____ Task data
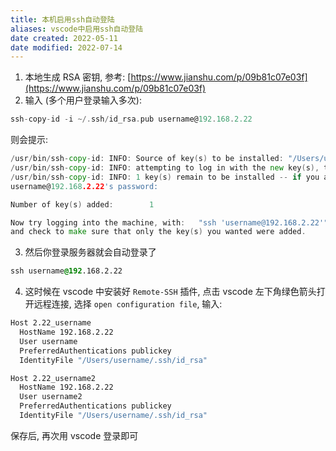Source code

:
 ```yaml
---
title: 本机启用ssh自动登陆
aliases: vscode中启用ssh自动登陆
date created: 2022-05-11
date modified: 2022-07-14
---
```


1. 本地生成 RSA 密钥, 参考: [https://www.jianshu.com/p/09b81c07e03f](https://www.jianshu.com/p/09b81c07e03f)
2. 输入 (多个用户登录输入多次):

```objectivec
ssh-copy-id -i ~/.ssh/id_rsa.pub username@192.168.2.22
```

则会提示:

```go
/usr/bin/ssh-copy-id: INFO: Source of key(s) to be installed: "/Users/username/.ssh/id_rsa.pub"
/usr/bin/ssh-copy-id: INFO: attempting to log in with the new key(s), to filter out any that are already installed
/usr/bin/ssh-copy-id: INFO: 1 key(s) remain to be installed -- if you are prompted now it is to install the new keys
username@192.168.2.22's password: 

Number of key(s) added:        1

Now try logging into the machine, with:   "ssh 'username@192.168.2.22'"
and check to make sure that only the key(s) you wanted were added.
```

3. 然后你登录服务器就会自动登录了

```css
ssh username@192.168.2.22
```

4. 这时候在 vscode 中安装好 `Remote-SSH` 插件, 点击 vscode 左下角绿色箭头打开远程连接, 选择 `open configuration file`, 输入:

```bash
Host 2.22_username
  HostName 192.168.2.22
  User username
  PreferredAuthentications publickey
  IdentityFile "/Users/username/.ssh/id_rsa"

Host 2.22_username2
  HostName 192.168.2.22
  User username2
  PreferredAuthentications publickey
  IdentityFile "/Users/username/.ssh/id_rsa"
```

保存后, 再次用 vscode 登录即可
________
__Problem__. Go over the data and return every line that includes the word "date".

__Written answer__.
date created: 2022-05-11
date modified: 2022-07-14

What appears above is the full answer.